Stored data
┌──

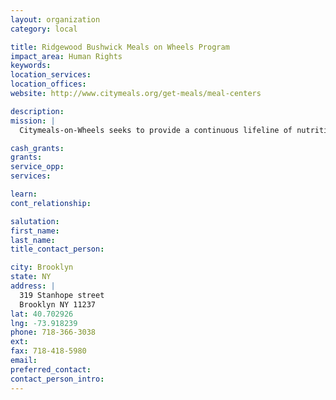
 ```yaml
---
layout: organization
category: local

title: Ridgewood Bushwick Meals on Wheels Program
impact_area: Human Rights
keywords: 
location_services: 
location_offices: 
website: http://www.citymeals.org/get-meals/meal-centers

description: 
mission: |
  Citymeals-on-Wheels seeks to provide a continuous lifeline of nutritious food and human company to home-bound elderly New Yorkers in need, thereby helping them to live with dignity in their own familiar homes and communities.

cash_grants: 
grants: 
service_opp: 
services: 

learn: 
cont_relationship: 

salutation: 
first_name: 
last_name: 
title_contact_person: 

city: Brooklyn
state: NY
address: |
  319 Stanhope street  
  Brooklyn NY 11237
lat: 40.702926
lng: -73.918239
phone: 718-366-3038
ext: 
fax: 718-418-5980
email: 
preferred_contact: 
contact_person_intro: 
---
```

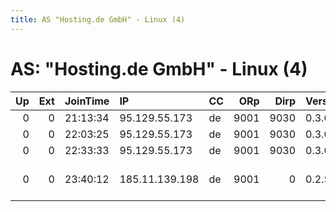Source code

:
 ```yaml
---
title: AS "Hosting.de GmbH" - Linux (4)
---
```


# AS: "Hosting.de GmbH" - Linux (4)

|   Up |   Ext | JoinTime   | IP             | CC   |   ORp |   Dirp | Version   | Contact                    | Nickname        |   eFamMembers |
|-----:|------:|:-----------|:---------------|:-----|------:|-------:|:----------|:---------------------------|:----------------|--------------:|
|    0 |     0 | 21:13:34   | 95.129.55.173  | de   |  9001 |   9030 | 0.3.0.8   | None                       | xmine128        |             1 |
|    0 |     0 | 22:03:25   | 95.129.55.173  | de   |  9001 |   9030 | 0.3.0.8   | None                       | xmine128        |             1 |
|    0 |     0 | 22:33:33   | 95.129.55.173  | de   |  9001 |   9030 | 0.3.0.8   | None                       | xmine128        |             1 |
|    0 |     0 | 23:40:12   | 185.11.139.198 | de   |  9001 |      0 | 0.2.5.14  | magotar &lt;magotar at gma | sledgebamhammer |             1 |
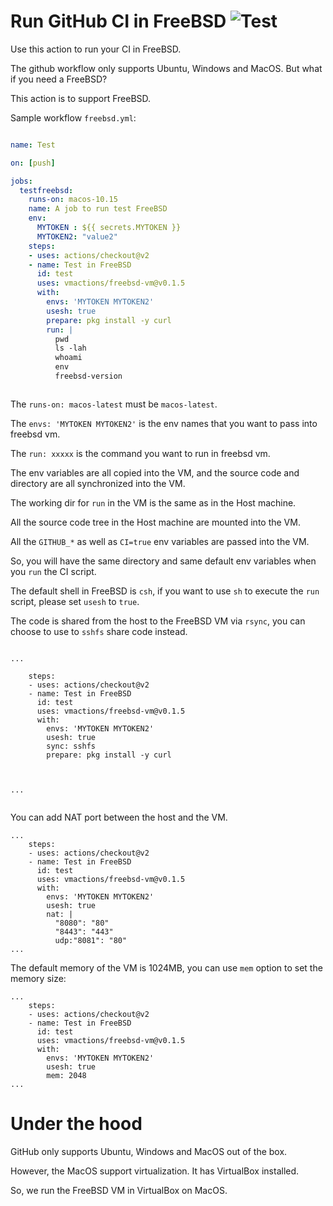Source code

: # Run GitHub CI in FreeBSD ![Test](https://github.com/vmactions/freebsd-vm/workflows/Test/badge.svg)

Use this action to run your CI in FreeBSD.

The github workflow only supports Ubuntu, Windows and MacOS. But what if you need a FreeBSD?

This action is to support FreeBSD.


Sample workflow `freebsd.yml`:

```yml

name: Test

on: [push]

jobs:
  testfreebsd:
    runs-on: macos-10.15
    name: A job to run test FreeBSD
    env:
      MYTOKEN : ${{ secrets.MYTOKEN }}
      MYTOKEN2: "value2"
    steps:
    - uses: actions/checkout@v2
    - name: Test in FreeBSD
      id: test
      uses: vmactions/freebsd-vm@v0.1.5
      with:
        envs: 'MYTOKEN MYTOKEN2'
        usesh: true
        prepare: pkg install -y curl
        run: |
          pwd
          ls -lah
          whoami
          env
          freebsd-version



```


The `runs-on: macos-latest` must be `macos-latest`.

The `envs: 'MYTOKEN MYTOKEN2'` is the env names that you want to pass into freebsd vm.

The `run: xxxxx`  is the command you want to run in freebsd vm.

The env variables are all copied into the VM, and the source code and directory are all synchronized into the VM.

The working dir for `run` in the VM is the same as in the Host machine.

All the source code tree in the Host machine are mounted into the VM.

All the `GITHUB_*` as well as `CI=true` env variables are passed into the VM.

So, you will have the same directory and same default env variables when you `run` the CI script.

The default shell in FreeBSD is `csh`, if you want to use `sh` to execute the `run` script, please set `usesh` to `true`.

The code is shared from the host to the FreeBSD VM via `rsync`, you can choose to use to `sshfs` share code instead.


```

...

    steps:
    - uses: actions/checkout@v2
    - name: Test in FreeBSD
      id: test
      uses: vmactions/freebsd-vm@v0.1.5
      with:
        envs: 'MYTOKEN MYTOKEN2'
        usesh: true
        sync: sshfs
        prepare: pkg install -y curl



...


```

You can add NAT port between the host and the VM.

```
...
    steps:
    - uses: actions/checkout@v2
    - name: Test in FreeBSD
      id: test
      uses: vmactions/freebsd-vm@v0.1.5
      with:
        envs: 'MYTOKEN MYTOKEN2'
        usesh: true
        nat: |
          "8080": "80"
          "8443": "443"
          udp:"8081": "80"
...
```


The default memory of the VM is 1024MB, you can use `mem` option to set the memory size:

```
...
    steps:
    - uses: actions/checkout@v2
    - name: Test in FreeBSD
      id: test
      uses: vmactions/freebsd-vm@v0.1.5
      with:
        envs: 'MYTOKEN MYTOKEN2'
        usesh: true
        mem: 2048
...
```


# Under the hood

GitHub only supports Ubuntu, Windows and MacOS out of the box.

However, the MacOS support virtualization. It has VirtualBox installed.

So, we run the FreeBSD VM in VirtualBox on MacOS.
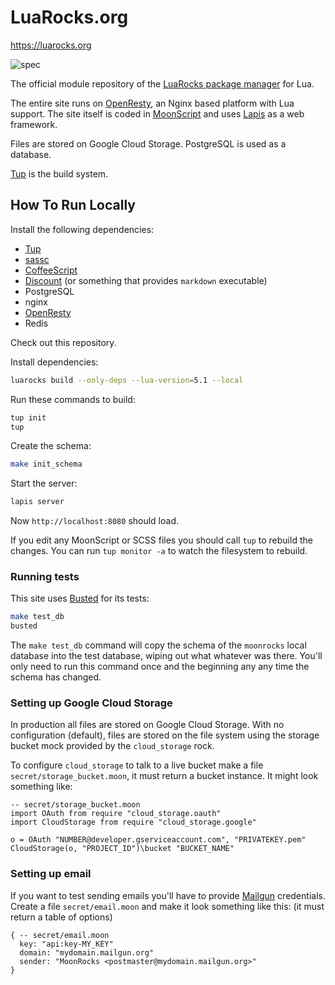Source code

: # LuaRocks.org

<https://luarocks.org>

![spec](https://github.com/luarocks/luarocks-site/workflows/spec/badge.svg)

The official module repository of the [LuaRocks package manager](https://github.com/luarocks/luarocks) for Lua.

The entire site runs on [OpenResty][1], an Nginx based platform with Lua
support. The site itself is coded in [MoonScript][2] and uses [Lapis][3] as a
web framework.

Files are stored on Google Cloud Storage. PostgreSQL is used as a database.

[Tup][4] is the build system.

## How To Run Locally

Install the following dependencies:

* [Tup][4]
* [sassc](https://github.com/sass/sassc)
* [CoffeeScript](https://coffeescript.org/#installation)
* [Discount](https://www.pell.portland.or.us/~orc/Code/discount/) (or something that provides `markdown` executable)
* PostgreSQL
* nginx
* [OpenResty][1]
* Redis

Check out this repository.

Install dependencies:

```bash
luarocks build --only-deps --lua-version=5.1 --local
```

Run these commands to build:

```bash
tup init
tup
```

Create the schema:

```bash
make init_schema
```

Start the server:

```bash
lapis server
```

Now `http://localhost:8080` should load.

If you edit any MoonScript or SCSS files you should call `tup` to rebuild
the changes. You can run `tup monitor -a` to watch the filesystem to rebuild.

### Running tests

This site uses [Busted](https://olivinelabs.com/busted/) for its tests:

```bash
make test_db
busted
```

The `make test_db` command will copy the schema of the `moonrocks` local
database into the test database, wiping out what whatever was there. You'll
only need to run this command once and the beginning any any time the schema
has changed.

### Setting up Google Cloud Storage

In production all files are stored on Google Cloud Storage. With no
configuration (default), files are stored on the file system using the storage
bucket mock provided by the `cloud_storage` rock.

To configure `cloud_storage` to talk to a live bucket make a file
`secret/storage_bucket.moon`, it must return a bucket instance. It might look
something like:


```moonscript
-- secret/storage_bucket.moon
import OAuth from require "cloud_storage.oauth"
import CloudStorage from require "cloud_storage.google"

o = OAuth "NUMBER@developer.gserviceaccount.com", "PRIVATEKEY.pem"
CloudStorage(o, "PROJECT_ID")\bucket "BUCKET_NAME"
```

### Setting up email

If you want to test sending emails you'll have to provide [Mailgun][5]
credentials. Create a file `secret/email.moon` and make it look something like
this: (it must return a table of options)

```moonscript
{ -- secret/email.moon
  key: "api:key-MY_KEY"
  domain: "mydomain.mailgun.org"
  sender: "MoonRocks <postmaster@mydomain.mailgun.org>"
}
```

  [1]: https://openresty.org/
  [2]: https://moonscript.org/
  [3]: https://github.com/leafo/lapis
  [4]: http://gittup.org/tup/
  [5]: https://www.mailgun.com/


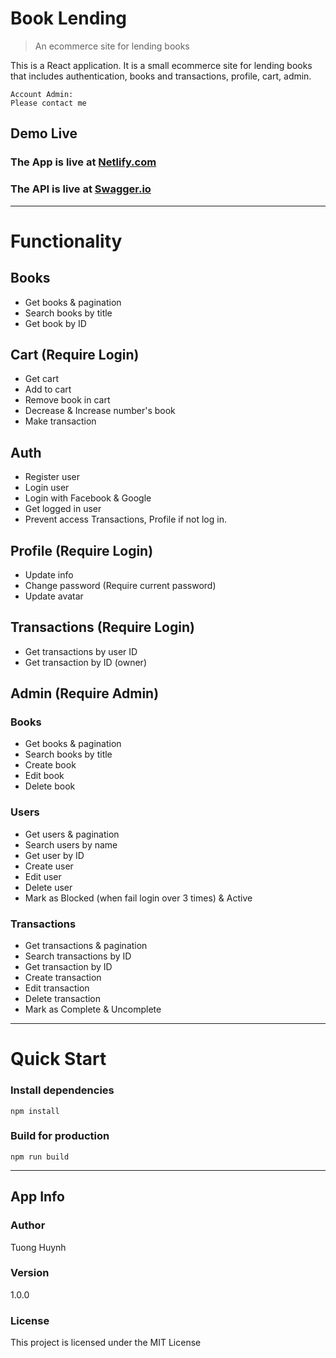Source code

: # Book Lending

> An ecommerce site for lending books

This is a React application. It is a small ecommerce site for lending books that includes authentication, books and transactions, profile, cart, admin.

```
Account Admin:
Please contact me
```

## Demo Live

### The App is live at [Netlify.com](https://tuong-book-lending.netlify.app/)

### The API is live at [Swagger.io](https://app.swaggerhub.com/apis/huynhdieutuong/book-lending_api/1.0.0)

---

# Functionality

## Books

- Get books & pagination
- Search books by title
- Get book by ID

## Cart (Require Login)

- Get cart
- Add to cart
- Remove book in cart
- Decrease & Increase number's book
- Make transaction

## Auth

- Register user
- Login user
- Login with Facebook & Google
- Get logged in user
- Prevent access Transactions, Profile if not log in.

## Profile (Require Login)

- Update info
- Change password (Require current password)
- Update avatar

## Transactions (Require Login)

- Get transactions by user ID
- Get transaction by ID (owner)

## Admin (Require Admin)

### Books

- Get books & pagination
- Search books by title
- Create book
- Edit book
- Delete book

### Users

- Get users & pagination
- Search users by name
- Get user by ID
- Create user
- Edit user
- Delete user
- Mark as Blocked (when fail login over 3 times) & Active

### Transactions

- Get transactions & pagination
- Search transactions by ID
- Get transaction by ID
- Create transaction
- Edit transaction
- Delete transaction
- Mark as Complete & Uncomplete

---

# Quick Start

### Install dependencies

```
npm install
```

### Build for production

```
npm run build
```

---

## App Info

### Author

Tuong Huynh

### Version

1.0.0

### License

This project is licensed under the MIT License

└──

■ **TASK PROMPT**
With "like" as the string to match, show every line of the entries above that has it.

■ **ANSWER FOR THIS EXERCISE**
something like:
credentials. Create a file `secret/email.moon` and make it look something like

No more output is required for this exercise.